*Instructions for the task*:
Your answer is the lines below, exactly, from the one that contains "abita la regina" through the one that contains "E così tutti dormirono.", both included.

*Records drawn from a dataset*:
↓↓↓

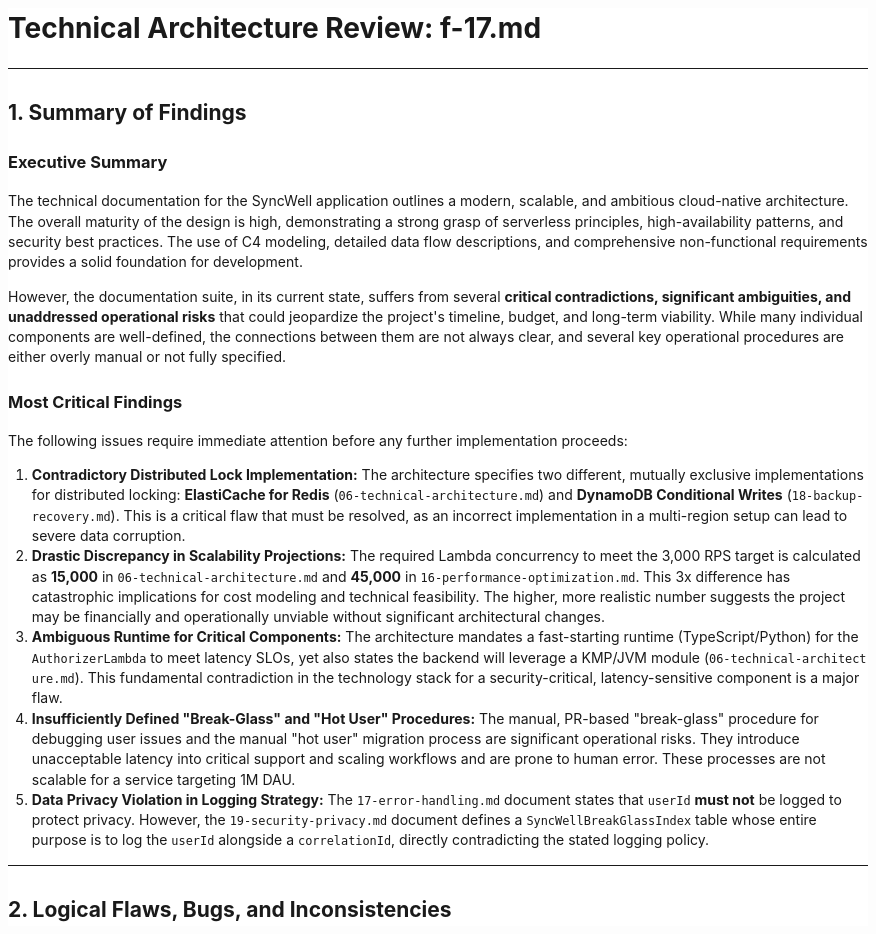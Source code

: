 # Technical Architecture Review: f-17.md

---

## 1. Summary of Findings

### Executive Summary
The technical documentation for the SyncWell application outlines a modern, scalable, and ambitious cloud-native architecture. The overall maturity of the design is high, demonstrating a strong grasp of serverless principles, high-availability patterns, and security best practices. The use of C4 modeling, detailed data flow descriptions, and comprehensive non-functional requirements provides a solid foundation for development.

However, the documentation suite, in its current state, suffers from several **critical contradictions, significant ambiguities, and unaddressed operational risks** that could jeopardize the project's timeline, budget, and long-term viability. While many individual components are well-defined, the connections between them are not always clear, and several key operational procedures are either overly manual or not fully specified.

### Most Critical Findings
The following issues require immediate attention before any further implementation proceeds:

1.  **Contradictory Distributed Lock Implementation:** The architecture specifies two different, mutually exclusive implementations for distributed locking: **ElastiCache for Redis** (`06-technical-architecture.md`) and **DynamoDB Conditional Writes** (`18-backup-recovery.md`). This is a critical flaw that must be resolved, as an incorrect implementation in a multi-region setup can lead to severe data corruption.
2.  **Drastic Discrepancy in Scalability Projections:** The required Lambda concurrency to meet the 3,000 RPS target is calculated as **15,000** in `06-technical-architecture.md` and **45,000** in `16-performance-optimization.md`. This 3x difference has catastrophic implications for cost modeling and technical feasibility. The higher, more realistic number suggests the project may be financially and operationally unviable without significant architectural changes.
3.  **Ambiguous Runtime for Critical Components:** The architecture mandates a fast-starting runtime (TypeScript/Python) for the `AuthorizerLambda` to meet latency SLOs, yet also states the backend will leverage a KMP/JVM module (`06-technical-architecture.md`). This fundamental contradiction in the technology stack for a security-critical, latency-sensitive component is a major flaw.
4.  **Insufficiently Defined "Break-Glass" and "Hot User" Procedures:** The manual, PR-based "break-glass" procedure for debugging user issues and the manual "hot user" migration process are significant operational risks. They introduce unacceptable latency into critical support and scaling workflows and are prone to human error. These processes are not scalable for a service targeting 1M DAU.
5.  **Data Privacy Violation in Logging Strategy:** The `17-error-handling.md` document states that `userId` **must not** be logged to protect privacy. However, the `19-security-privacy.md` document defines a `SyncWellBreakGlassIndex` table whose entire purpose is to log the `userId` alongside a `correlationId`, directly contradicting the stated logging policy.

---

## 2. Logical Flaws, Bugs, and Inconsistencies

↑↑↑
↓↓↓

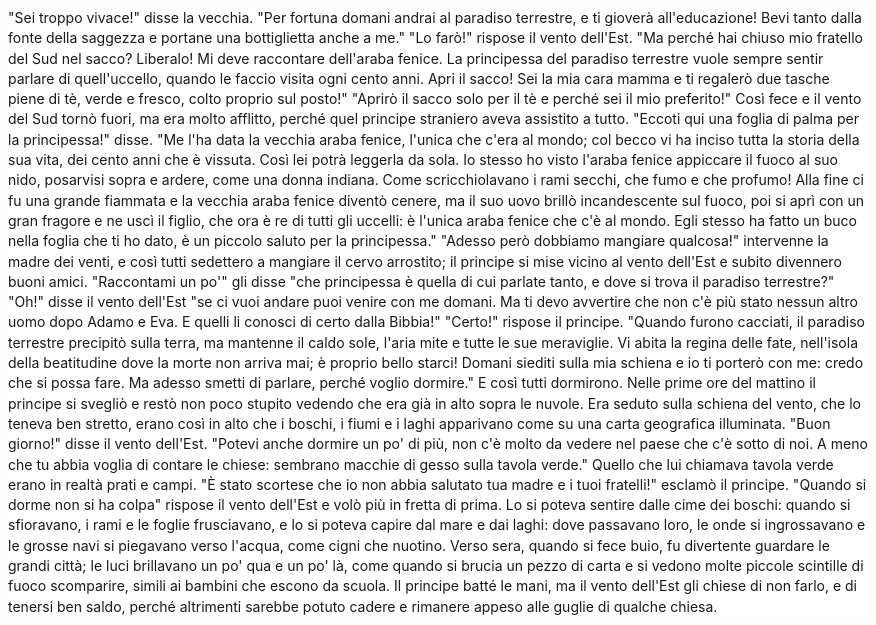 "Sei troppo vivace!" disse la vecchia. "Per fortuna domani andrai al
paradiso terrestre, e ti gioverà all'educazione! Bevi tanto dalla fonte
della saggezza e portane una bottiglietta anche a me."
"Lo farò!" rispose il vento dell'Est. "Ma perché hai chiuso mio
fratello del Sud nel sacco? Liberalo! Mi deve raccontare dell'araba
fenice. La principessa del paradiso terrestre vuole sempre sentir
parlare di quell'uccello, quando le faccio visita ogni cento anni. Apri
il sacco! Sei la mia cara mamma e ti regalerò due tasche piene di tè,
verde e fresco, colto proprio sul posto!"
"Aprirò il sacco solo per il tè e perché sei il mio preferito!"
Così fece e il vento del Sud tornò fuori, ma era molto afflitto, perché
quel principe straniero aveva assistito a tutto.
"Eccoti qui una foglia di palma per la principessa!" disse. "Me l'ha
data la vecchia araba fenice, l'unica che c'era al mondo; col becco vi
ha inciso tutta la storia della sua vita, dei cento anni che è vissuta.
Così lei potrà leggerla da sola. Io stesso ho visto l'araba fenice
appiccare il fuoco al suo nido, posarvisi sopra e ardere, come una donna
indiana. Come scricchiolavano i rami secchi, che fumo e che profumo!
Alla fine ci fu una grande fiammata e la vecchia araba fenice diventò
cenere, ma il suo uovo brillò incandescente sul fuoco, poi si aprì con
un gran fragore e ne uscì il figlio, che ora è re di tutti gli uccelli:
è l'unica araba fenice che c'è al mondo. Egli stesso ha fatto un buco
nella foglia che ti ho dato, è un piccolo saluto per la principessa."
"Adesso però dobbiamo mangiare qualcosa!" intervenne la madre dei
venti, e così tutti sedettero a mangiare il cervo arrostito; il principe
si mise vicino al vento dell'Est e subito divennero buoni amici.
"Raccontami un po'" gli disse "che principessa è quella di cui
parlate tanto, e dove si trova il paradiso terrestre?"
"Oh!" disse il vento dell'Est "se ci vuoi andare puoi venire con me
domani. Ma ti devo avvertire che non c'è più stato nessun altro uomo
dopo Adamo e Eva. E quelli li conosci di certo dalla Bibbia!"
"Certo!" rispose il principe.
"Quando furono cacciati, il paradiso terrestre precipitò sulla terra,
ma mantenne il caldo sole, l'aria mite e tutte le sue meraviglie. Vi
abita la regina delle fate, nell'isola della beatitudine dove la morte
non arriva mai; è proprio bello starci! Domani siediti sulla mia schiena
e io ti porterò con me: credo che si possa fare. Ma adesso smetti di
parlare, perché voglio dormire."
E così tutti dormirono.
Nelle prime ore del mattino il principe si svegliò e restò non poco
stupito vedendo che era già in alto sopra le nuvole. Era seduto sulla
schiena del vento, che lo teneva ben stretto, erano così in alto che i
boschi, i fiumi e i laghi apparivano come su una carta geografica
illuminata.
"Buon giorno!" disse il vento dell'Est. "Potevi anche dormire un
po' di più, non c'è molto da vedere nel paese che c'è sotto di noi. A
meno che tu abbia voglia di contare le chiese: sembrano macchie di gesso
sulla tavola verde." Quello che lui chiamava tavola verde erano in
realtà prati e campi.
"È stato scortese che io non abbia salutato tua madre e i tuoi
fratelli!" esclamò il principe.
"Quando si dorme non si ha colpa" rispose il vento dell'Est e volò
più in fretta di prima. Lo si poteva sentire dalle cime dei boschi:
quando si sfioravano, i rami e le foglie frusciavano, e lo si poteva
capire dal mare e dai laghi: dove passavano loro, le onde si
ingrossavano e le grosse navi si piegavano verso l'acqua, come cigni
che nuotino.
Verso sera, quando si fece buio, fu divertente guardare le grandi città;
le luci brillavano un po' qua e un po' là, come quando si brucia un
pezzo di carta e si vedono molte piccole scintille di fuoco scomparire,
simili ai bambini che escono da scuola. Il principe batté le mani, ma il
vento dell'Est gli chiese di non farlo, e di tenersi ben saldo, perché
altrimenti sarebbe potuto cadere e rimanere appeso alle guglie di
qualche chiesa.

↑↑↑
↓↓↓

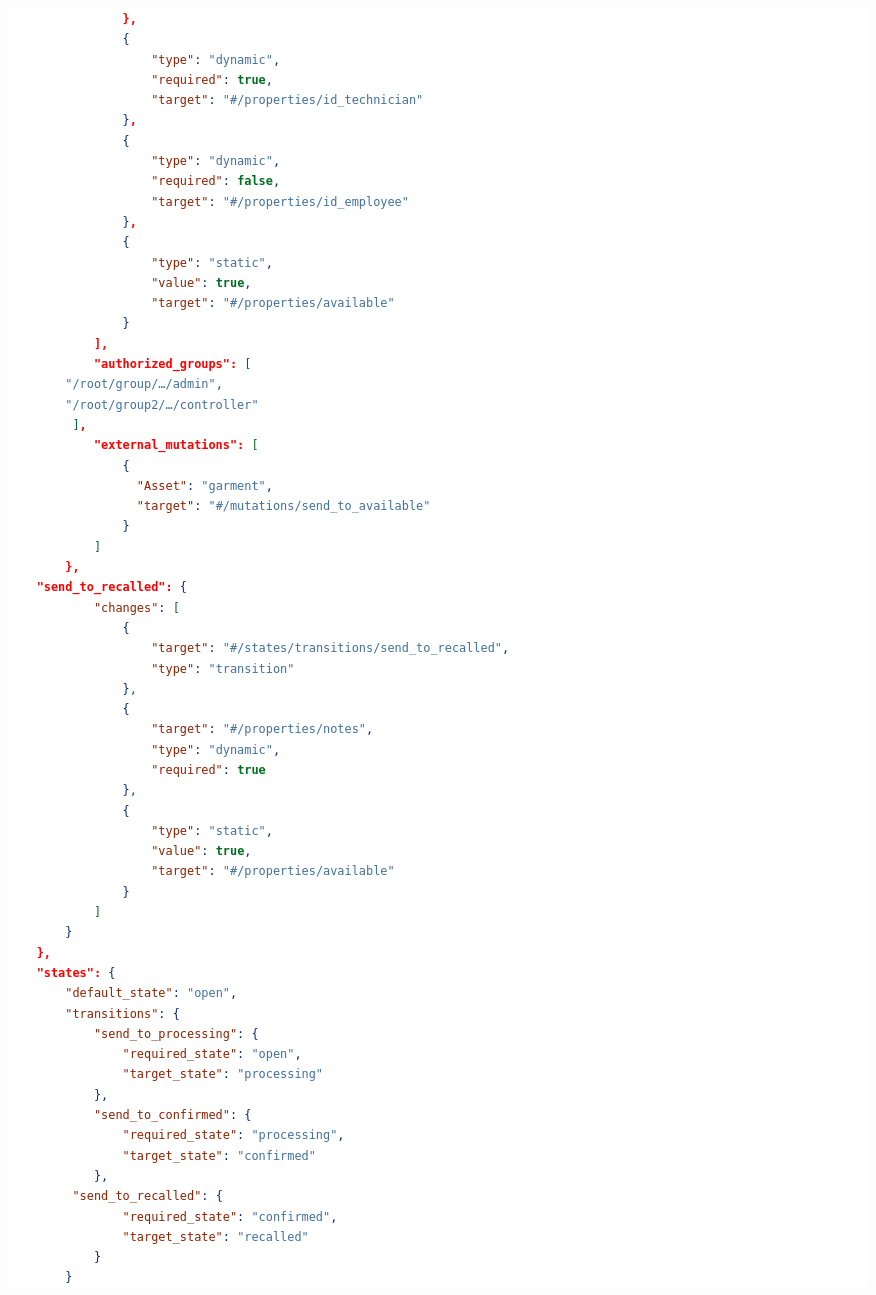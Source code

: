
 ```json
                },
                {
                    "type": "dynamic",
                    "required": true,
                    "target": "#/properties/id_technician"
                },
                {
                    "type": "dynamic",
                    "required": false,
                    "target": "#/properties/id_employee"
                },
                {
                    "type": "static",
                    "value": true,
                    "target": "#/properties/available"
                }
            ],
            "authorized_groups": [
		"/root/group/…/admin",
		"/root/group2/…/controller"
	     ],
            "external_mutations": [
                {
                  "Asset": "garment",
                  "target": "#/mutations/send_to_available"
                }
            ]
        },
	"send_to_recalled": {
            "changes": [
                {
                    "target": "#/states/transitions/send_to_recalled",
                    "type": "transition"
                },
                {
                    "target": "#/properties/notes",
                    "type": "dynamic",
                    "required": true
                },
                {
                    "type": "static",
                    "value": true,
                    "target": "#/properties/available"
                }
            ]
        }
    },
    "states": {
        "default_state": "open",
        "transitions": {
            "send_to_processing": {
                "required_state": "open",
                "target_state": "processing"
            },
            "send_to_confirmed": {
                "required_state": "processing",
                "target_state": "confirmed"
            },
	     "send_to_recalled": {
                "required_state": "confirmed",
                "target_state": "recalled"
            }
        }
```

↑↑↑

*Response*:
abita la regina delle fate, nell'isola della beatitudine dove la morte
non arriva mai; è proprio bello starci! Domani siediti sulla mia schiena
e io ti porterò con me: credo che si possa fare. Ma adesso smetti di
parlare, perché voglio dormire."
E così tutti dormirono.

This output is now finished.